On November 29, 2022, the Issuer's subsidiary, IMC Holdings Ltd. ("IMC Holdings") entered into a convertible loan agreement (the "Loan Agreement") with Telecana Ltd. ("Telecana") and Mr. Weld Khaskia ("Mr. Khaskia"). Mr. Khaskia  is the sole shareholder of Telecana located in the city of Kalansawa, Israel, which applied to recive a pharmacy license.  Pursuant to the Loan Agreement, IMC Holdings loaned NIS 1.5 million to Telecana (the "Loan"), to be repaid through the conversion of the outstanding of the Loan into the share capital of the Telecana, in accordance with the Loan Agreement, immediately upon Telecana receives approval from the Israeli Medical Cannabis Agency for a license to dispense medical cannabis products (the "Conversion"). Pursuant to the Loan Agreement, the Loan is convertible into 51% of the issued and outstanding share capital of Telecana. IMC Holdings has the right to claim repayment of the Loan in cash at any time. Upon Conversion, a shareholders agreement between IMC Holdings and Mr.
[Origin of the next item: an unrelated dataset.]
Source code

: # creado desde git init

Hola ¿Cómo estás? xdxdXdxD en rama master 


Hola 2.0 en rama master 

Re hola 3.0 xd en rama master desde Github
Khaskia will enter into effect.
 

8.
Describe the acquisition of new customers or loss of customers.
 
Not Applicable.
 
9.
Describe any new developments or effects on intangible products such as brand names, circulation lists, copyrights, franchises, licenses, patents, software, subscription lists and trade-marks.
 
The Interim Financials disclosed that certain identifiable and intangible assets and goodwill balances (together "Intangible Assets") had indicators of impairment. Accordingly, certain Intangible Assets were tested for impairment and written down by the Issuer. For more details of the impairment losses recognized, see the Interim Financials available from SEDAR at www.sedar.com.
 
10.
Report on any employee hirings, terminations or lay-offs with details of anticipated length of lay-offs.
 
In November 2022, the Issuer hired 15 employees and 81 resignations or terminations of employees occurred.
 
11.
Report on any labour disputes and resolutions of those disputes if applicable.
 
Not Applicable.
 
12.
Describe and provide details of legal proceedings to which the Issuer became a party, including the name of the court or agency, the date instituted, the principal parties to the proceedings, the nature of the claim, the amount claimed, if any, if the proceedings are being contested, and the present status of the proceedings.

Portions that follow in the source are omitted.